_What is required:_
Report back every line from the entries below in which the word "different" occurs.

*** Material to process Section Begins ***

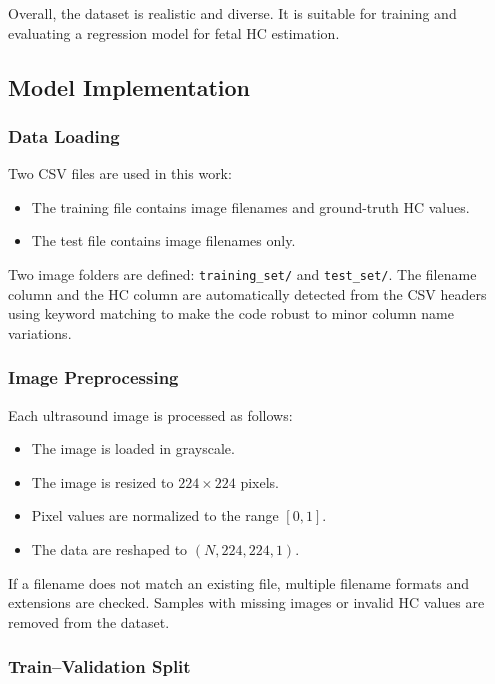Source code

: \documentclass[conference]{IEEEtran}
\begin{document}
Overall, the dataset is realistic and diverse. It is suitable for training and evaluating a regression model for fetal HC estimation.



\subsection{Model Implementation}

\subsubsection{Data Loading}

Two CSV files are used in this work:
\begin{itemize}
    \item The training file contains image filenames and ground-truth HC values.
    \item The test file contains image filenames only.
\end{itemize}

Two image folders are defined: \texttt{training\_set/} and \texttt{test\_set/}. The filename column and the HC column are automatically detected from the CSV headers using keyword matching to make the code robust to minor column name variations.

\subsubsection{Image Preprocessing}

Each ultrasound image is processed as follows:
\begin{itemize}
    \item The image is loaded in grayscale.
    \item The image is resized to $224 \times 224$ pixels.
    \item Pixel values are normalized to the range $[0,1]$.
    \item The data are reshaped to $(N, 224, 224, 1)$.
\end{itemize}

If a filename does not match an existing file, multiple filename formats and extensions are checked. Samples with missing images or invalid HC values are removed from the dataset.

\subsubsection{Train--Validation Split}
\end{document}
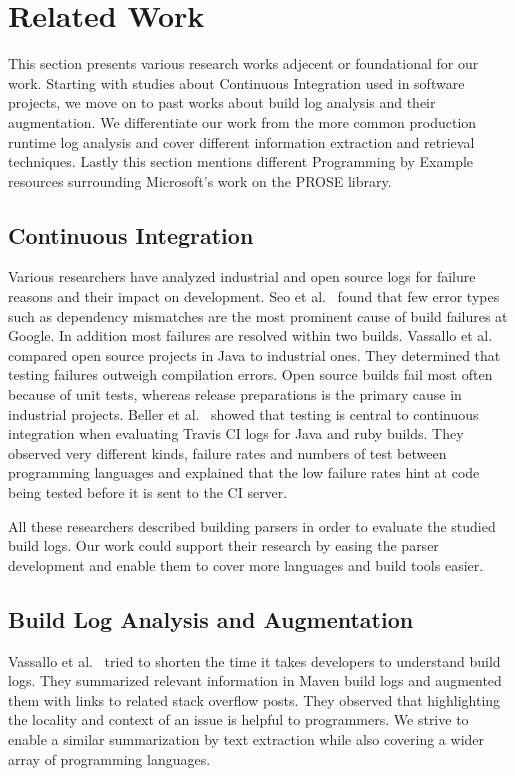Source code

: \documentclass[\myrootdir/main.tex]{subfiles}
\begin{document}
\chapter{Related Work}
\label{sec:rw}
This section presents various research works adjecent or foundational for our work. Starting with studies about Continuous Integration used in software projects, we move on to past works about build log analysis and their augmentation. We differentiate our work from the more common production runtime log analysis and cover different information extraction and retrieval techniques. Lastly this section mentions different Programming by Example resources surrounding Microsoft's work on the PROSE library.

\section{Continuous Integration}
Various researchers have analyzed industrial and open source logs for failure reasons and their impact on development. Seo et al.~\cite{seo2014programmers} found that few error types such as dependency mismatches are the most prominent cause of build failures at Google. In addition most failures are resolved within two builds. Vassallo et al.~\cite{vassallo2017a-tale} compared open source projects in Java to industrial ones. They determined that testing failures outweigh compilation errors. Open source builds fail most often because of unit tests, whereas release preparations is the primary cause in industrial projects. Beller et al.~\cite{beller2017oops} showed that testing is central to continuous integration when evaluating Travis CI logs for Java and ruby builds. They observed very different kinds, failure rates and numbers of test between programming languages and explained that the low failure rates hint at code being tested before it is sent to the CI server.

All these researchers described building parsers in order to evaluate the studied build logs. Our work could support their research by easing the parser development and enable them to cover more languages and build tools easier.

\section{Build Log Analysis and Augmentation}
Vassallo et al.~\cite{vassallo2018un-break} tried to shorten the time it takes developers to understand build logs. They summarized relevant information in Maven build logs and augmented them with links to related stack overflow posts. They observed that highlighting the locality and context of an issue is helpful to programmers. We strive to enable a similar summarization by text extraction while also covering a wider array of programming languages.
\end{document}
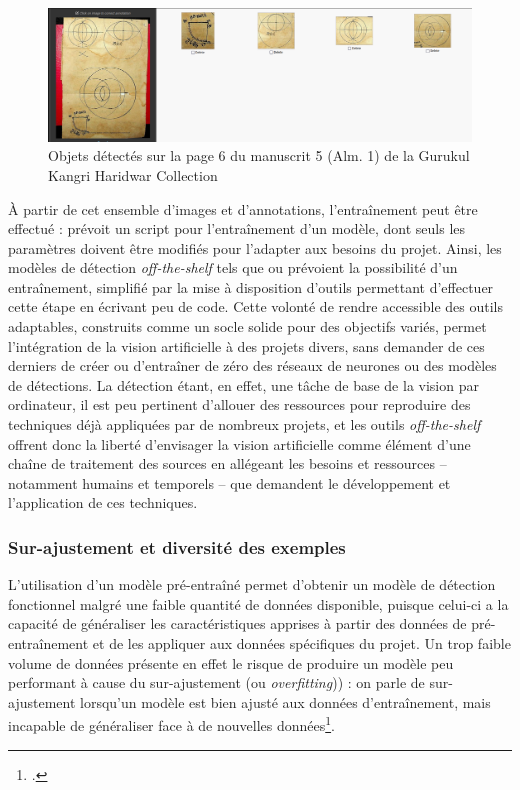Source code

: 	   	\begin{figure}[H]
			\centering
			\includegraphics[width=15cm]{images/ms143_p6.png}
			\caption{Objets détectés sur la page 6 du manuscrit 5 (Alm. 1) de la Gurukul Kangri Haridwar Collection }
			\label{fig:annotation_ms143}
		\end{figure}
	
		À partir de cet ensemble d'images et d'annotations, l'entraînement peut être effectué : \yolov prévoit un script pour l'entraînement d'un modèle, dont seuls les paramètres doivent être modifiés pour l'adapter aux besoins du projet. Ainsi, les modèles de détection \textit{off-the-shelf} tels que \yolo ou \docex prévoient la possibilité d'un entraînement, simplifié par la mise à disposition d'outils permettant d'effectuer cette étape en écrivant peu de code. Cette volonté de rendre accessible des outils adaptables, construits comme un socle solide pour des objectifs variés, permet l'intégration de la vision artificielle à des projets divers, sans demander de ces derniers de créer ou d'entraîner de zéro des réseaux de neurones ou des modèles de détections. La détection étant, en effet, une tâche de base de la vision par ordinateur, il est peu pertinent d'allouer des ressources pour reproduire des techniques déjà appliquées par de nombreux projets, et les outils \textit{off-the-shelf} offrent donc la liberté d'envisager la vision artificielle comme élément d'une chaîne de traitement des sources en allégeant les besoins et ressources -- notamment humains et temporels -- que demandent le développement et l'application de ces techniques. 

        \subsubsection{Sur-ajustement et diversité des exemples}
		
		L'utilisation d'un modèle pré-entraîné permet d'obtenir un modèle de détection fonctionnel malgré une faible quantité de données disponible, puisque celui-ci a la capacité de généraliser les caractéristiques apprises à partir des données de pré-entraînement et de les appliquer aux données spécifiques du projet. Un trop faible volume de données présente en effet le risque de produire un modèle peu performant à cause du sur-ajustement (ou \textit{overfitting})) : on parle de sur-ajustement lorsqu'un modèle est bien ajusté aux données d'entraînement, mais incapable de généraliser face à de nouvelles données\footcite{cholletApprentissageProfondAvec2020a}. 
		
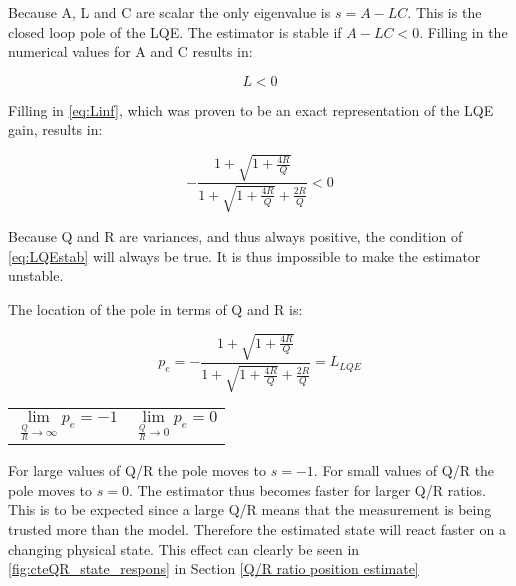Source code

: \documentclass[a4paper]{article}
\newcommand{\newpar}{\vspace{.3cm}\noindent}
\begin{document}
\newpar
Because A, L and C are scalar the only eigenvalue is \(s = A-LC\). This is the closed loop pole of the LQE. The estimator is stable if \(A-LC < 0\). Filling in the numerical values for A and C results in:

\begin{equation}
    L < 0
\end{equation}

\newpar
Filling in \autoref{eq:Linf}, which was proven to be an exact representation of the LQE gain, results in:

\begin{equation}
    -\frac{1+\sqrt{1+\frac{4R}{Q}}}{1+\sqrt{1+\frac{4R}{Q}}+\frac{2R}{Q}} < 0
    \label{eq:LQEstab}
\end{equation}

\newpar
Because Q and R are variances, and thus always positive, the condition of \autoref{eq:LQEstab} will always be true. It is thus impossible to make the estimator unstable.

\newpar
The location of the pole in terms of Q and R is:

\begin{equation}
    p_{e} = -\frac{1+\sqrt{1+\frac{4R}{Q}}}{1+\sqrt{1+\frac{4R}{Q}}+\frac{2R}{Q}} = L_{LQE}
    \label{eq:LQEstab}
\end{equation}

\begin{center}
    \begin{tabular}{p{5cm}p{5cm}}
        \begin{equation}
            \lim_{\frac{Q}{R}\to\infty} p_{e} = -1      \label{eq:perhoinf}
        \end{equation}
        &  
        \begin{equation}
            \lim_{\frac{Q}{R}\to0} p_{e} = 0 
            \label{eq:perho0}
        \end{equation}
        
    \end{tabular}
\end{center}

\newpar
For large values of Q/R the pole moves to \( s = -1\). For small values of Q/R the pole moves to \( s = 0\). The estimator thus becomes faster for larger Q/R ratios. This is to be expected since a large Q/R means that the measurement is being trusted more than the model. Therefore the estimated state will react faster on a changing physical state. This effect can clearly be seen in \autoref{fig:cteQR_state_respons} in Section \ref{Q/R ratio position estimate} 
\end{document}
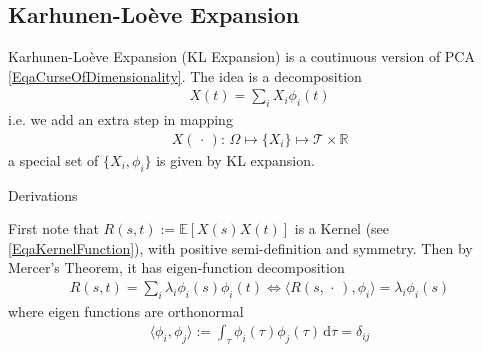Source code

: 





\subsection{Karhunen-Loève Expansion}

Karhunen-Loève Expansion (KL Expansion) is a coutinuous version of PCA \autoref{EqaCurseOfDimensionality}. The idea is a decomposition 
\begin{align}
    X(t)=\sum_{i}X_i\phi _i(t) 
\end{align}
i.e. we add an extra step in mapping
\begin{align}
    X(\, \cdot \, ):\, \Omega\mapsto \{X_i\}\mapsto \mathcal{T}\times \mathbb{R}  
\end{align}
a special set of $ \{X_i,\phi_i\} $ is given by KL expansion.

\begin{point}
    Derivations
\end{point}

First note that $ R(s,t):=\mathbb{E}\left[ X(s)X(t) \right] $ is a Kernel (see \autoref{EqaKernelFunction}), with positive semi-definition and symmetry. Then by Mercer's Theorem, it has eigen-function decomposition
\begin{align}
    R(s,t) =\sum_{i} \lambda _i\phi _i(s)\phi _i(t) \Leftrightarrow \langle R(s,\, \cdot \, ),\phi_i\rangle = \lambda _i\phi_i(s)
\end{align}
where eigen functions are orthonormal
\begin{align}
    \langle \phi _i, \phi _j \rangle := \int_\tau \phi _i(\tau)\phi _j(\tau)\,\mathrm{d}\tau = \delta _{ij}
\end{align}

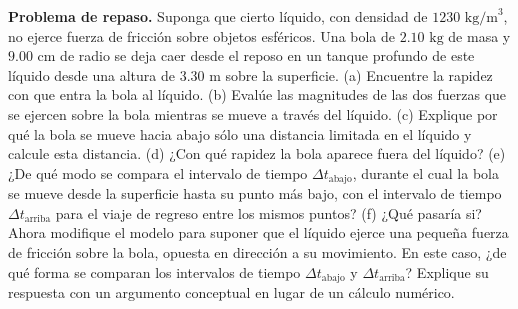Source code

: \item \textbf{Problema de repaso.} Suponga que cierto líquido, con densidad de $1230 \text{ kg/m}^3$, no ejerce fuerza de fricción sobre objetos esféricos. Una bola de $2.10 \text{ kg}$ de masa y $9.00 \text{ cm}$ de radio se deja caer desde el reposo en un tanque profundo de este líquido desde una altura de $3.30 \text{ m}$ sobre la superficie. (a) Encuentre la rapidez con que entra la bola al líquido. (b) Evalúe las magnitudes de las dos fuerzas que se ejercen sobre la bola mientras se mueve a través del líquido. (c) Explique por qué la bola se mueve hacia abajo sólo una distancia limitada en el líquido y calcule esta distancia. (d) ¿Con qué rapidez la bola aparece fuera del líquido? (e) ¿De qué modo se compara el intervalo de tiempo $\Delta t_{\text{abajo}}$, durante el cual la bola se mueve desde la superficie hasta su punto más bajo, con el intervalo de tiempo $\Delta t_{\text{arriba}}$ para el viaje de regreso entre los mismos puntos? (f) ¿Qué pasaría si? Ahora modifique el modelo para suponer que el líquido ejerce una pequeña fuerza de fricción sobre la bola, opuesta en dirección a su movimiento. En este caso, ¿de qué forma se comparan los intervalos de tiempo $\Delta t_{\text{abajo}}$ y $\Delta t_{\text{arriba}}$? Explique su respuesta con un argumento conceptual en lugar de un cálculo numérico.
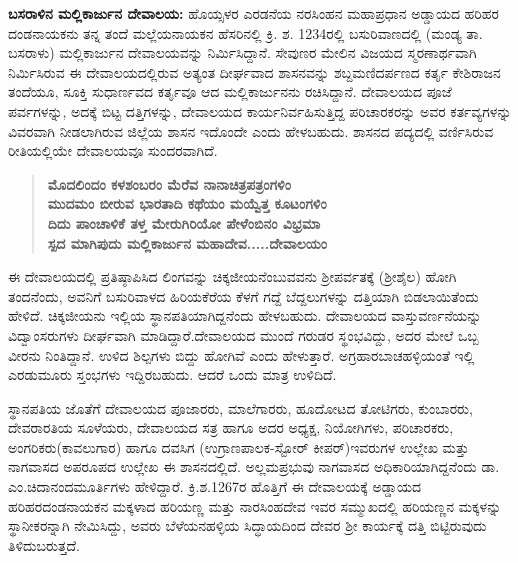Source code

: \textbf{ಬಸರಾಳಿನ ಮಲ್ಲಿಕಾರ್ಜುನ ದೇವಾಲಯ:} ಹೊಯ್ಸಳರ ಎರಡನೆಯ ನರಸಿಂಹನ ಮಹಾಪ್ರಧಾನ ಅಡ್ಡಾಯದ ಹರಿಹರ ದಂಡನಾಯಕನು ತನ್ನ ತಂದೆ ಮಲ್ಲೆಯನಾಯಕನ ಹೆಸರಿನಲ್ಲಿ ಕ್ರಿ. ಶ. 1234ರಲ್ಲಿ ಬಸುರಿವಾಣದಲ್ಲಿ (ಮಂಡ್ಯ ತಾ. ಬಸರಾಳು) ಮಲ್ಲಿಕಾರ್ಜುನ ದೇವಾಲಯವನ್ನು ನಿರ್ಮಿಸಿದ್ದಾನೆ. ಸೇವುಣರ ಮೇಲಿನ ವಿಜಯದ ಸ್ಮರಣಾರ್ಥವಾಗಿ ನಿರ್ಮಿಸಿರುವ ಈ ದೇವಾಲಯದಲ್ಲಿರುವ ಅತ್ಯಂತ ದೀರ್ಘವಾದ ಶಾಸನವನ್ನು ಶಬ್ದಮಣಿದರ್ಪಣದ ಕರ್ತೃ ಕೇಶಿರಾಜನ ತಂದೆಯೂ, ಸೂಕ್ತಿ ಸುಧಾರ್ಣವದ ಕರ್ತೃವೂ ಆದ ಮಲ್ಲಿಕಾರ್ಜುನನು ರಚಿಸಿದ್ದಾನೆ. ದೇವಾಲಯದ ಪೂಜೆ ಪರ್ವಗಳನ್ನು, ಅದಕ್ಕೆ ಬಿಟ್ಟ ದತ್ತಿಗಳನ್ನು, ದೇವಾಲಯದ ಕಾರ್ಯನಿರ್ವಹಿಸುತ್ತಿದ್ದ ಪರಿಚಾರಕರನ್ನು ಅವರ ಕರ್ತವ್ಯಗಳನ್ನು ವಿವರವಾಗಿ ನೀಡಲಾಗಿರುವ ಜಿಲ್ಲೆಯ ಶಾಸನ ಇದೊಂದೇ ಎಂದು ಹೇಳಬಹುದು. ಶಾಸನದ ಪದ್ಯದಲ್ಲಿ ವರ್ಣಿಸಿರುವ ರೀತಿಯಲ್ಲಿಯೇ ದೇವಾಲಯವೂ ಸುಂದರವಾಗಿದೆ.

\begin{verse}
\textbf{ಮೊದಲಿಂದಂ ಕಳಶಂಬರಂ ಮೆರೆವ ನಾನಾಚಿತ್ರಪತ್ರಂಗಳಿಂ} \\\textbf{ಮುದಮಂ ಬೀರುವ ಭಾರತಾದಿ ಕಥೆಯಂ ಮಯ್ವೆತ್ತ ಕೂಟಂಗಳಿಂ} \\\textbf{ದಿದು ಪಾಂಚಾಳಿಕೆ ತಳ್ತ ಮೇರುಗಿರಿಯೋ ಪೇಳೆಂಬಿನಂ ವಿಭ್ರಮಾ} \\\textbf{ಸ್ಪದ ಮಾಗಿಪುದು ಮಲ್ಲಿಕಾರ್ಜುನ ಮಹಾದೇವ.....ದೇವಾಲಯಂ}
\end{verse}

ಈ ದೇವಾಲಯದಲ್ಲಿ ಪ್ರತಿಷ್ಠಾಪಿಸಿದ ಲಿಂಗವನ್ನು ಚಿಕ್ಕಜೀಯನೆಂಬುವವನು ಶ‍್ರೀಪರ್ವತಕ್ಕೆ (ಶ‍್ರೀಶೈಲ) ಹೋಗಿ ತಂದನೆಂದು, ಅವನಿಗೆ ಬಸುರಿವಾಳದ ಹಿರಿಯಕೆರೆಯ ಕೆಳಗೆ ಗದ್ದೆ ಬೆದ್ದಲುಗಳನ್ನು ದತ್ತಿಯಾಗಿ ಬಿಡಲಾಯಿತೆಂದು ಹೇಳಿದೆ. ಚಿಕ್ಕಜೀಯನು ಇಲ್ಲಿಯ ಸ್ಥಾನಪತಿಯಾಗಿದ್ದನೆಂದು ಹೇಳಬಹುದು. ದೇವಾಲಯದ ವಾಸ್ತುವರ್ಣನೆಯನ್ನು ವಿದ್ವಾಂಸರುಗಳು ದೀರ್ಘವಾಗಿ ಮಾಡಿದ್ದಾರೆ.ದೇವಾಲಯದ ಮುಂದೆ ಗರುಡರ ಸ್ಥಂಭವಿದ್ದು, ಅದರ ಮೇಲೆ ಒಬ್ಬ ವೀರನು ನಿಂತಿದ್ದಾನೆ. ಉಳಿದ ಶಿಲ್ಪಗಳು ಬಿದ್ದು ಹೋಗಿವೆ ಎಂದು ಹೇಳುತ್ತಾರೆ. ಅಗ್ರಹಾರಬಾಚಹಳ್ಳಿಯಂತೆ ಇಲ್ಲಿ ಎರಡುಮೂರು ಸ್ತಂಭಗಳು ಇದ್ದಿರಬಹುದು. ಆದರೆ ಒಂದು ಮಾತ್ರ ಉಳಿದಿದೆ.

ಸ್ಥಾನಪತಿಯ ಜೊತೆಗೆ ದೇವಾಲಯದ ಪೂಜಾರರು, ಮಾಲೆಗಾರರು, ಹೂದೋಟದ ತೋಟಿಗರು, ಕುಂಬಾರರು, ದೇವರಾರತಿಯ ಸೂಳೆಯರು, ದೇವಾಲಯದ ಸತ್ರ ಹಾಗೂ ಅದರ ಅಧ್ಯಕ್ಷ, ನಿಯೋಗಿಗಳು, ಪರಿಚಾರಕರು, ಅಂಗರಿ\-ಕರು(ಕಾವಲುಗಾರ) ಹಾಗೂ ದವಸಿಗ (ಉಗ್ರಾಣಪಾಲಕ-ಸ್ಟೋರ್​ ಕೀಪರ್​)ಇವರುಗಳ ಉಲ್ಲೇಖ ಮತ್ತು ನಾಗವಾಸದ ಅಪರೂಪದ ಉಲ್ಲೇಖ ಈ ಶಾಸನದಲ್ಲಿದೆ. ಅಲ್ಲಮಪ್ರಭುವು ನಾಗವಾಸದ ಅಧಿಕಾರಿಯಾಗಿದ್ದನೆಂದು ಡಾ. ಎಂ.ಚಿದಾನಂದ\-ಮೂರ್ತಿಗಳು ಹೇಳಿದ್ದಾರೆ. ಕ್ರಿ.ಶ.1267ರ ಹೊತ್ತಿಗೆ ಈ ದೇವಾಲಯಕ್ಕೆ ಅಡ್ಡಾಯದ ಹರಿಹರದಂಡನಾಯಕನ ಮಕ್ಕಳಾದ ಹರಿಯಣ್ಣ ಮತ್ತು ನಾರಸಿಂಹದೇವ ಇವರ ಸಮ್ಮುಖದಲ್ಲಿ ಹರಿಯಣ್ಣನ ಮಕ್ಕಳನ್ನು ಸ್ಥಾನೀಕರನ್ನಾಗಿ ನೇಮಿಸಿದ್ದು, ಅವರು ಬೆಳೆಯನಹಳ್ಳಿಯ ಸಿದ್ಧಾಯದಿಂದ ದೇವರ ಶ‍್ರೀ ಕಾರ್ಯಕ್ಕೆ ದತ್ತಿ ಬಿಟ್ಟಿರುವುದು ತಿಳಿದುಬರುತ್ತದೆ.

*** Material to process Section Ends ***

_Exercise response:_
This section presents various research works adjecent or foundational for our work. Starting with studies about Continuous Integration used in software projects, we move on to past works about build log analysis and their augmentation. We differentiate our work from the more common production runtime log analysis and cover different information extraction and retrieval techniques. Lastly this section mentions different Programming by Example resources surrounding Microsoft's work on the PROSE library.
Various researchers have analyzed industrial and open source logs for failure reasons and their impact on development. Seo et al.~\cite{seo2014programmers} found that few error types such as dependency mismatches are the most prominent cause of build failures at Google. In addition most failures are resolved within two builds. Vassallo et al.~\cite{vassallo2017a-tale} compared open source projects in Java to industrial ones. They determined that testing failures outweigh compilation errors. Open source builds fail most often because of unit tests, whereas release preparations is the primary cause in industrial projects. Beller et al.~\cite{beller2017oops} showed that testing is central to continuous integration when evaluating Travis CI logs for Java and ruby builds. They observed very different kinds, failure rates and numbers of test between programming languages and explained that the low failure rates hint at code being tested before it is sent to the CI server.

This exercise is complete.